Industry brief: Beverages 2
Part 1 3 more
New age beverages In the last part of our look at the beverage business, we noted that oligopolies Coca Cola, Pepsico, and Cadbury Schweppes had "flooded" a mature market, so that there was minimal growth potential in the carbonated beverages category. So, how can these companies grow, something all oligopolies are compelled to do? First, by expanding internationally. Second, by acquiring or adding new products in other beverage areas, which show both faster growth and less well-defined competition. In fact, other beverage types have only in the last decade come into focus as separate, important categories, each with a potential for growth.
So the search for new beverage footholds has become the second front of the Cola Wars. There is a scramble for new territories in beverage shelf space, and Coke and Pepsi are investing heavily. These alternative beverages areas were established by startup or small cap companies, including Snapple and Arizona Iced Teas, Ocean Spray and Nantucket Nectars, SoBe and Calistoga. The emerging categories began to look like both a threat and an opportunity for the big three.
In 2001, according to Beverage Age Magazine. the segments of alternative or "New Age" beverages ranked by order of sales, were:
- bottled water in clear plastic containers
- mildly flavored water (Clearly Canadian, Veryfine, Acqua Vie)
- fruit juices and drinks (some shelf-stable, like Ocean Spray, Mott's, DelMonte; some refrigerated, like Nantucket Nectars, Tropicana)
- sports and energy drinks (Gatorade.

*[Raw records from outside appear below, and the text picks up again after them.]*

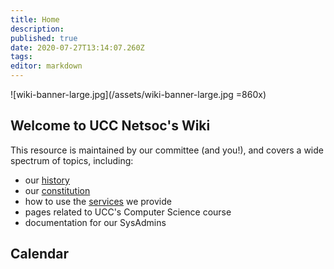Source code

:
 ```yaml
---
title: Home
description: 
published: true
date: 2020-07-27T13:14:07.260Z
tags: 
editor: markdown
---
```



![wiki-banner-large.jpg](/assets/wiki-banner-large.jpg =860x)

## Welcome to UCC Netsoc's Wiki
This resource is maintained by our committee (and you!), and covers a wide spectrum of topics, including:
* our [history](/about/history)
* our [constitution](/about/constitution)
* how to use the [services](/services/tutorial) we provide
* pages related to UCC's Computer Science course
* documentation for our SysAdmins


## Calendar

Powerade, SoBE Power, Red Bull, G-Up)
- iced tea (Snapple, Arizona, Lipton, Nestea)
- premium soda (Thomas Kemper Soda, Jones Soda)
- cold coffee drinks (Starbucks cappuccino drinks, PlanetJava, Arizona)
- vegetable/fruit juice blends, (V8, Odwalla)
- enhanced dairy drinks (Smooth Moos, Chocolate Moose Energy Shakes, drinkable yogurt)
- soy-based and other non-dairy beverages (Odwalla, Health Source)
- other nutrient-enhanced beverages, so called neutriceutical beverages (SoBe, Hansen, Naked Juice, Fresh Samantha)
The problem with this market, like most emerging categories in the grocery business, is an excess of vendors and products, making it hard for retailers to decide who to assign their precious shelf space to. This is accompanied with an even larger number of SKUs of different sizes and flavors, causing generally chaos in the market.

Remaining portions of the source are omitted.